+++ Records for the exercise
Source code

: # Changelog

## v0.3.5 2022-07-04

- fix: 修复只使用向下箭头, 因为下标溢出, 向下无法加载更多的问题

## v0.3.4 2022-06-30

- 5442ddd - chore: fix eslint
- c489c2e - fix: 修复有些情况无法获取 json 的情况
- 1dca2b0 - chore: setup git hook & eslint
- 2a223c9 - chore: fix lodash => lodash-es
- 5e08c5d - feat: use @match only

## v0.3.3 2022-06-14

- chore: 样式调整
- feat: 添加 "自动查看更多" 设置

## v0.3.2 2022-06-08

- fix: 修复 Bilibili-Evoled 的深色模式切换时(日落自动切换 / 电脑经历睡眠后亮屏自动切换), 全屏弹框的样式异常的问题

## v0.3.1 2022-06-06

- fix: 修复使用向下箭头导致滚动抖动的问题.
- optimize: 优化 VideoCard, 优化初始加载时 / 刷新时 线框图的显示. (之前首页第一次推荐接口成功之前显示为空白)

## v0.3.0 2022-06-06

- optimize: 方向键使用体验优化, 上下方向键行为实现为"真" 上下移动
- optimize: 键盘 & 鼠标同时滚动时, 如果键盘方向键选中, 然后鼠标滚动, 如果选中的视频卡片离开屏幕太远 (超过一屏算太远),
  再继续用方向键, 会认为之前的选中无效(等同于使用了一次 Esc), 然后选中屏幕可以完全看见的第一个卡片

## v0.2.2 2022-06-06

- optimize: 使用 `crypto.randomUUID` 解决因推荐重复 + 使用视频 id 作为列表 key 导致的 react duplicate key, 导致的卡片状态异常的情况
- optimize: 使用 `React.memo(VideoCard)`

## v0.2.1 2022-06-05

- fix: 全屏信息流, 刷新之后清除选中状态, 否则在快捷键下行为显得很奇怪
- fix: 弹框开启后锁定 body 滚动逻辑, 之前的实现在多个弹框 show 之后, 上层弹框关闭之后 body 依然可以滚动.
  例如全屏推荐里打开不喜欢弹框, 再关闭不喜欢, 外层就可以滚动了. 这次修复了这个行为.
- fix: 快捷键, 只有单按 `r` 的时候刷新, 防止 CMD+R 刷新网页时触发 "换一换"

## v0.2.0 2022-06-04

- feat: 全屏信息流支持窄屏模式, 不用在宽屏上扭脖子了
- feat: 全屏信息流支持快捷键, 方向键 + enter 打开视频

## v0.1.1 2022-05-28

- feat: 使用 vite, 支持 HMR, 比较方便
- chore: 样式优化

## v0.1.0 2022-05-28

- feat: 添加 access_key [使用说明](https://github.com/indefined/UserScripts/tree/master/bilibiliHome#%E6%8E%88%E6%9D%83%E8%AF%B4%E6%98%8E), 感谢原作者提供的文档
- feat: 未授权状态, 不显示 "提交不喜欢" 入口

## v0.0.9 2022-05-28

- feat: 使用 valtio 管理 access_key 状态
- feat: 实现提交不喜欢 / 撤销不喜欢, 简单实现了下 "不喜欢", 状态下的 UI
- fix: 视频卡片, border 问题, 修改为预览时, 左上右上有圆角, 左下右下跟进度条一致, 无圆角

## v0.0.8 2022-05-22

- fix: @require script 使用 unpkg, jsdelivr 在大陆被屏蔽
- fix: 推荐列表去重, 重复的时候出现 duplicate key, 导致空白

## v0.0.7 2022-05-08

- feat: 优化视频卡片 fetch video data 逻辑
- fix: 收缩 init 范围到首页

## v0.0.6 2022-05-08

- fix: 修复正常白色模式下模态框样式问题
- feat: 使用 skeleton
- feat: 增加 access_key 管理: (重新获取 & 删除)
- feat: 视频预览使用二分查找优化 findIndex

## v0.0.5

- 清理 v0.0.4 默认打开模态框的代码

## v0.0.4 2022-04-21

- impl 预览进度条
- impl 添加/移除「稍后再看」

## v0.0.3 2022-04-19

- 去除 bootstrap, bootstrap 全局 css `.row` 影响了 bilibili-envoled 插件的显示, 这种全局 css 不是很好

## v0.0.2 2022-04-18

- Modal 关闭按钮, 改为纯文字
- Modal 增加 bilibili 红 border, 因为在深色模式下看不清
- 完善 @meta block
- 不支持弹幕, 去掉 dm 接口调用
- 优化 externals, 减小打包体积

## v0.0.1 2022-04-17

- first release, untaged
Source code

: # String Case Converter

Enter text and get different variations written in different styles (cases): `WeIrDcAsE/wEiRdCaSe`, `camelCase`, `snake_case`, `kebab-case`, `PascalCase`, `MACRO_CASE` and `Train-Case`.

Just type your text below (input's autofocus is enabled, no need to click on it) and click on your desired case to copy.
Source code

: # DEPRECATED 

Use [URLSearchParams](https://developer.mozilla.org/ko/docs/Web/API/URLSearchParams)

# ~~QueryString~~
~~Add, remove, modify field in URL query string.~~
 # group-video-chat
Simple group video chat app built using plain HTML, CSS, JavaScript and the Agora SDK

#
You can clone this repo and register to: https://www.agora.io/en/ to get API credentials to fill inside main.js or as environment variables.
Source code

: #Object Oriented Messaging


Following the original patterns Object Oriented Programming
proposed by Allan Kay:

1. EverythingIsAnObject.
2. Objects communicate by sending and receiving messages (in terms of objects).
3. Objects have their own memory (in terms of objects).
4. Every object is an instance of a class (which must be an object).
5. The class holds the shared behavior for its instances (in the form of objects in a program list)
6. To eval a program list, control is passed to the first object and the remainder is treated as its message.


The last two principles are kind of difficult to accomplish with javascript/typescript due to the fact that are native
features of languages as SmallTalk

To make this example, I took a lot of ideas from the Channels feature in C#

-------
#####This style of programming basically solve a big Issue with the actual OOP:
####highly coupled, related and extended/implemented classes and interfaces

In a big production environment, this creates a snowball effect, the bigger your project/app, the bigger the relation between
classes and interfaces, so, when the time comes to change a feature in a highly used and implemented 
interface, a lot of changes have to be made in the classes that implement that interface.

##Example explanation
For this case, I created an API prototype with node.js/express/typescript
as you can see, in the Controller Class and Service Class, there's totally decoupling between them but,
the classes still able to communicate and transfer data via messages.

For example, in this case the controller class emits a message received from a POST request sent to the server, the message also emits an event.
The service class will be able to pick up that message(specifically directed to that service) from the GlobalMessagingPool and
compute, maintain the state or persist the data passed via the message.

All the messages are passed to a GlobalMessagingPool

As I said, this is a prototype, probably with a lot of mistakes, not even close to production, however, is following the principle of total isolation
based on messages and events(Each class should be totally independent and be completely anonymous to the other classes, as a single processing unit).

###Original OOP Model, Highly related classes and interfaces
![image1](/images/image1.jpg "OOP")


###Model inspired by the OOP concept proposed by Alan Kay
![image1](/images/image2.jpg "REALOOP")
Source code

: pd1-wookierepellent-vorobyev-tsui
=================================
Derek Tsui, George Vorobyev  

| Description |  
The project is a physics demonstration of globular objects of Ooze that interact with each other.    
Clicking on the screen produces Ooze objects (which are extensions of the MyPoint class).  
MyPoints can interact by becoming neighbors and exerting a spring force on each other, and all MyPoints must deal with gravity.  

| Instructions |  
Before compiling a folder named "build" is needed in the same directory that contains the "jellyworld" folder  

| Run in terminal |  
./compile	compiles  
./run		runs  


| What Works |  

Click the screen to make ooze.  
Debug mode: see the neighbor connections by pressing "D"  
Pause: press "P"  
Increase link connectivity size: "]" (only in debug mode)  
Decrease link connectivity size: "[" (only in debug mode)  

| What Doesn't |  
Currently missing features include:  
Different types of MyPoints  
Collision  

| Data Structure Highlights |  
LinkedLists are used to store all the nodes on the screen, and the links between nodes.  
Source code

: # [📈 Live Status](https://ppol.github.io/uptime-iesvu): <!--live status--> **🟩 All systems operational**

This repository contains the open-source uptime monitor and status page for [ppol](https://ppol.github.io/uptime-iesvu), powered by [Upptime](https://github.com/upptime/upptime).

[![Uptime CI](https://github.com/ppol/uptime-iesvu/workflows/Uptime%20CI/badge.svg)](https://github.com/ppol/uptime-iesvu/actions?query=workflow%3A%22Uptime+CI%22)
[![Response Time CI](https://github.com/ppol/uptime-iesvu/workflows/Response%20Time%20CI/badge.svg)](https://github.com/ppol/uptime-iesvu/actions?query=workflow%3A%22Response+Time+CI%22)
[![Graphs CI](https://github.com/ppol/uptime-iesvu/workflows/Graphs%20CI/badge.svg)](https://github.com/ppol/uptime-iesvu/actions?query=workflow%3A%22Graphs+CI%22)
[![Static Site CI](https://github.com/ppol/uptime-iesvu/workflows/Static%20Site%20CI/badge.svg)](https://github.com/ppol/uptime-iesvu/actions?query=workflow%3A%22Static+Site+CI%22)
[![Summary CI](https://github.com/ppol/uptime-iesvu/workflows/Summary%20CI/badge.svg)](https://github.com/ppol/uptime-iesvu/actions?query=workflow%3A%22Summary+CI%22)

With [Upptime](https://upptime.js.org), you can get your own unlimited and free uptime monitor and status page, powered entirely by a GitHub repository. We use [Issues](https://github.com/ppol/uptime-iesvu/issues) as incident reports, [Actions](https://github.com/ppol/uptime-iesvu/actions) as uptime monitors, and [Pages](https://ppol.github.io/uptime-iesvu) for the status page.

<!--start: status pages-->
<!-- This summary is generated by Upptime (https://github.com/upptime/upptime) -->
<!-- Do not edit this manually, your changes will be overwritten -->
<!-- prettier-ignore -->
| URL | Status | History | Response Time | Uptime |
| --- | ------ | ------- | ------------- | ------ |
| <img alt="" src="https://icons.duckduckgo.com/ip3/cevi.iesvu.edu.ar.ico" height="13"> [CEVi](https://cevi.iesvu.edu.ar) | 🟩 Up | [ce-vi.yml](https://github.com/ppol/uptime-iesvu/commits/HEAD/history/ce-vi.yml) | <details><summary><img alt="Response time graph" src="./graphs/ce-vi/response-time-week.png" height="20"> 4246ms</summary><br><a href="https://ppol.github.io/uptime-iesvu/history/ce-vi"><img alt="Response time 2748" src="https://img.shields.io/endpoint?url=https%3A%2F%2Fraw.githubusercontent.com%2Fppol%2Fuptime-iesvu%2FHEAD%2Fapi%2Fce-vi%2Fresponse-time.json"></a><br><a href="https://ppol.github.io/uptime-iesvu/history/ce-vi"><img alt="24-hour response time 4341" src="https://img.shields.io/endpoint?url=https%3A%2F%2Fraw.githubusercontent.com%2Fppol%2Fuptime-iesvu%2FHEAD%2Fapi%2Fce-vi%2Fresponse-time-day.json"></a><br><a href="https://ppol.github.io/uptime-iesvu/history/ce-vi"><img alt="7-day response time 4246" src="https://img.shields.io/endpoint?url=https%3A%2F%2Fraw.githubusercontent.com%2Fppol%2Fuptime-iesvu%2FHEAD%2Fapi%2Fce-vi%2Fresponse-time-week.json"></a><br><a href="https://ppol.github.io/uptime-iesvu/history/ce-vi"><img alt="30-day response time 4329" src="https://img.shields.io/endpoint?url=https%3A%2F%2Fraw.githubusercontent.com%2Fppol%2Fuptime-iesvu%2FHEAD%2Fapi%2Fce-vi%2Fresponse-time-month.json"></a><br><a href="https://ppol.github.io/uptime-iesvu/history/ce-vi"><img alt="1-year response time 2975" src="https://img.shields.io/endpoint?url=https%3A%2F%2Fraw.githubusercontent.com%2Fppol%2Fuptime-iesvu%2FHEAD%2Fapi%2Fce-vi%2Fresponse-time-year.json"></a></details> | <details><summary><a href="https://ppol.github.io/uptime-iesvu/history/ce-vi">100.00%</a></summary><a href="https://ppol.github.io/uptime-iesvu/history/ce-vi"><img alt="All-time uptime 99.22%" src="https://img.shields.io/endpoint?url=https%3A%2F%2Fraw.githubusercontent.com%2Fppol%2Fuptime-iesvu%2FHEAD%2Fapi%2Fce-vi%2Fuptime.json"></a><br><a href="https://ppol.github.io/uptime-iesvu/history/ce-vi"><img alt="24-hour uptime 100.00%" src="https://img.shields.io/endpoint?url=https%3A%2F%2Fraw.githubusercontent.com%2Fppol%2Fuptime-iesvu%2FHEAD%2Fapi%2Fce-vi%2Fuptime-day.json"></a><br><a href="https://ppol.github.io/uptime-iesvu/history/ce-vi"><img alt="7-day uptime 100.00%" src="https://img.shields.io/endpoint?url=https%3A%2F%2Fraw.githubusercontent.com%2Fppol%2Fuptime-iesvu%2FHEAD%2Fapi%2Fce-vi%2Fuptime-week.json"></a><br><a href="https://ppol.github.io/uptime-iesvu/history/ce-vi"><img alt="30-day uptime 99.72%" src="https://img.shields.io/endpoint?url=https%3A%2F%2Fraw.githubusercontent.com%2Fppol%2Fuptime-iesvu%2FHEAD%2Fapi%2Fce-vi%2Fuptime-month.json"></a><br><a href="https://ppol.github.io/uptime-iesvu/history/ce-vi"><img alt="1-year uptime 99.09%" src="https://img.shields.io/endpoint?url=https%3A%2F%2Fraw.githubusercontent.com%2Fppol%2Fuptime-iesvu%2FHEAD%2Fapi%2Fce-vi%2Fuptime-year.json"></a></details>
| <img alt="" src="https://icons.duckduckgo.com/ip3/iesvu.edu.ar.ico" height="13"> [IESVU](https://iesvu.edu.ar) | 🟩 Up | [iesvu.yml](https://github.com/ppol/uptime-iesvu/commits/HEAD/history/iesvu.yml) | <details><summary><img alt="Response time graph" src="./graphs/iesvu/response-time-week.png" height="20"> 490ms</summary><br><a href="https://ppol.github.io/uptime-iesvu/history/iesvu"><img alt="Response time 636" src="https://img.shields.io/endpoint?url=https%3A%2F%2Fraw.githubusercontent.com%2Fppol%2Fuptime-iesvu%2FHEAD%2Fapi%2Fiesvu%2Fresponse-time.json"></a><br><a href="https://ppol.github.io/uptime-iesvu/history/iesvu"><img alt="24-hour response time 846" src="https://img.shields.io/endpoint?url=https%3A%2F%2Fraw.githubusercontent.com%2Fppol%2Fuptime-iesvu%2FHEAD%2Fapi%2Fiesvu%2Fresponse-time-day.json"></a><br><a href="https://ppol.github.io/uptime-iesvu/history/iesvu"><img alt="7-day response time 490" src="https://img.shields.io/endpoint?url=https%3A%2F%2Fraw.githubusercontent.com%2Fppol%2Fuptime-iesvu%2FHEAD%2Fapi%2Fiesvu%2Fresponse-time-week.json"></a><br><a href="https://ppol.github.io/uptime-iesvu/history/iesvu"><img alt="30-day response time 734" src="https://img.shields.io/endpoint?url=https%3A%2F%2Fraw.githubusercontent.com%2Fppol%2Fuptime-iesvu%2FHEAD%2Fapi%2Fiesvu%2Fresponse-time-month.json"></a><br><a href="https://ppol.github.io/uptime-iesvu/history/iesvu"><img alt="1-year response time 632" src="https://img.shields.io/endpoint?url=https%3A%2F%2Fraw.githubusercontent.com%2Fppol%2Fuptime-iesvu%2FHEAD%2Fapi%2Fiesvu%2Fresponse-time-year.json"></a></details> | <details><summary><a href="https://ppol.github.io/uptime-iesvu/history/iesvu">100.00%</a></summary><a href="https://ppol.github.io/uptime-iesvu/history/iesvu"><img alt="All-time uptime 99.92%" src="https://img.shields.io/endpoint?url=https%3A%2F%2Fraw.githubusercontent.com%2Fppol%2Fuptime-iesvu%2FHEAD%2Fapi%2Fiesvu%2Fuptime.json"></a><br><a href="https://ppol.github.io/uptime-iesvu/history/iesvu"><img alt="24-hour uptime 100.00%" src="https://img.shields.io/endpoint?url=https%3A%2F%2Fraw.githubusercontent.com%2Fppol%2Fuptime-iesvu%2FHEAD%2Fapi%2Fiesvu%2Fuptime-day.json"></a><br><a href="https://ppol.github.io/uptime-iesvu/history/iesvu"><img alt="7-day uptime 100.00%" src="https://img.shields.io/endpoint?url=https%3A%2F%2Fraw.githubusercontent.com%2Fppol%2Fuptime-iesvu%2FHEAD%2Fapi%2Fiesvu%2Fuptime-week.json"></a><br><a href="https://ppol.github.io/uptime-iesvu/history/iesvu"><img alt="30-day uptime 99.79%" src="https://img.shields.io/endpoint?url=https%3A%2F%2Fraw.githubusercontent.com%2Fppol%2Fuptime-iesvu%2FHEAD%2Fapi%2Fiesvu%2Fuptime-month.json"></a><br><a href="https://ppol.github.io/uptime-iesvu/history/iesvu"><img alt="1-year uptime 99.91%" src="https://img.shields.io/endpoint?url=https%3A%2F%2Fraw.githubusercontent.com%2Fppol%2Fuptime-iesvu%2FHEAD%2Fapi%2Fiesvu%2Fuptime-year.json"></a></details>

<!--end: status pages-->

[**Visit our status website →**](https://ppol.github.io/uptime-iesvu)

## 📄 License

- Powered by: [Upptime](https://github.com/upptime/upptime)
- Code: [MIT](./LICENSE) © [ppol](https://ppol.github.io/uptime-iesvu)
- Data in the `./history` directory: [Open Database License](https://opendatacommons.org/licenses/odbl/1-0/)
++++++
**Task statement**
Could you reproduce, exactly, every line above from the line with "URL query string.~~" to the line with "#Object Oriented Messaging", and no other line? Both ends count.

**Response below**
~~Add, remove, modify field in URL query string.~~
 # group-video-chat
Simple group video chat app built using plain HTML, CSS, JavaScript and the Agora SDK

#
You can clone this repo and register to: https://www.agora.io/en/ to get API credentials to fill inside main.js or as environment variables.
Source code

: #Object Oriented Messaging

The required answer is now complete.